* _Collected data_
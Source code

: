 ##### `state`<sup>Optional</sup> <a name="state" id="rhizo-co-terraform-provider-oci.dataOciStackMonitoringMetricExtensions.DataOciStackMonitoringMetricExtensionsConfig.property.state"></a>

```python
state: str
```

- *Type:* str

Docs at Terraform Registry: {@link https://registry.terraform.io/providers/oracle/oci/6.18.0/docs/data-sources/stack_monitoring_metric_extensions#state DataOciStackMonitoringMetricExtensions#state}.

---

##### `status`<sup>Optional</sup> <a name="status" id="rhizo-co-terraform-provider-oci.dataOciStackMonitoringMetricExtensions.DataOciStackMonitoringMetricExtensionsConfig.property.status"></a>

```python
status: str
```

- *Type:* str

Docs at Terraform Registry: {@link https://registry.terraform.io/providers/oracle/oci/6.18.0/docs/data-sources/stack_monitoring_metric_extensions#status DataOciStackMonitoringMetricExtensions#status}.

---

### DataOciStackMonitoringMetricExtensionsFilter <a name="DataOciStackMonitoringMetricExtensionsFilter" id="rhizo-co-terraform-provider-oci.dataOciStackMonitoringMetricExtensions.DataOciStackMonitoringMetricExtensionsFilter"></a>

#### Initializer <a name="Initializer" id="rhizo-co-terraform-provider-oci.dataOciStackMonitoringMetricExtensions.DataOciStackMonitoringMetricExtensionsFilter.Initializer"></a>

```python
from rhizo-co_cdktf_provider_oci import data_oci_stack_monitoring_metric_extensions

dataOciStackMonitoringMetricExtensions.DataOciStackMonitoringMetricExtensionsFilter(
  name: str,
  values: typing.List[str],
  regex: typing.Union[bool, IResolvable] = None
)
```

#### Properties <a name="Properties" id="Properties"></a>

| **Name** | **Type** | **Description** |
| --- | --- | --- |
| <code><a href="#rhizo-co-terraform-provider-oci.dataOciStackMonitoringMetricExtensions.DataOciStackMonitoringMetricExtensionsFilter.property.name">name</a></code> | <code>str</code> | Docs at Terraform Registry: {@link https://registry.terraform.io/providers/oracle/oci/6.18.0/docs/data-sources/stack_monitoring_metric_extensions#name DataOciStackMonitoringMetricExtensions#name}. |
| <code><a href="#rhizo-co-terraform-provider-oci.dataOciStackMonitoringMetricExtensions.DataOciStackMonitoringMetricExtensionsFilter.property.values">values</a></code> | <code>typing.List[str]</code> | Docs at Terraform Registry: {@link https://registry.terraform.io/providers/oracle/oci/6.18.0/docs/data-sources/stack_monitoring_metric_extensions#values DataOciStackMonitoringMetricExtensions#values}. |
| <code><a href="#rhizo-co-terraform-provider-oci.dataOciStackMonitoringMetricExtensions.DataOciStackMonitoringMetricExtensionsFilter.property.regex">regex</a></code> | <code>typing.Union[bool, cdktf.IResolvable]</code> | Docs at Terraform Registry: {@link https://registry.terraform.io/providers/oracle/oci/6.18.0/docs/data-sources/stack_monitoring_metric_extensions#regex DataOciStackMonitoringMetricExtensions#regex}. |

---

* _INSTRUCTIONS FOR THE TASK_
Extract the first line above and each line after it up to and including the one with "#### Properties <a", please, exactly and with nothing else.

* _WRITTEN RESPONSE_
Source code

: ##### `state`<sup>Optional</sup> <a name="state" id="rhizo-co-terraform-provider-oci.dataOciStackMonitoringMetricExtensions.DataOciStackMonitoringMetricExtensionsConfig.property.state"></a>

```python
state: str
```

- *Type:* str

Docs at Terraform Registry: {@link https://registry.terraform.io/providers/oracle/oci/6.18.0/docs/data-sources/stack_monitoring_metric_extensions#state DataOciStackMonitoringMetricExtensions#state}.

---

##### `status`<sup>Optional</sup> <a name="status" id="rhizo-co-terraform-provider-oci.dataOciStackMonitoringMetricExtensions.DataOciStackMonitoringMetricExtensionsConfig.property.status"></a>

```python
status: str
```

- *Type:* str

Docs at Terraform Registry: {@link https://registry.terraform.io/providers/oracle/oci/6.18.0/docs/data-sources/stack_monitoring_metric_extensions#status DataOciStackMonitoringMetricExtensions#status}.

---

### DataOciStackMonitoringMetricExtensionsFilter <a name="DataOciStackMonitoringMetricExtensionsFilter" id="rhizo-co-terraform-provider-oci.dataOciStackMonitoringMetricExtensions.DataOciStackMonitoringMetricExtensionsFilter"></a>

#### Initializer <a name="Initializer" id="rhizo-co-terraform-provider-oci.dataOciStackMonitoringMetricExtensions.DataOciStackMonitoringMetricExtensionsFilter.Initializer"></a>

```python
from rhizo-co_cdktf_provider_oci import data_oci_stack_monitoring_metric_extensions

dataOciStackMonitoringMetricExtensions.DataOciStackMonitoringMetricExtensionsFilter(
  name: str,
  values: typing.List[str],
  regex: typing.Union[bool, IResolvable] = None
)
```

#### Properties <a name="Properties" id="Properties"></a>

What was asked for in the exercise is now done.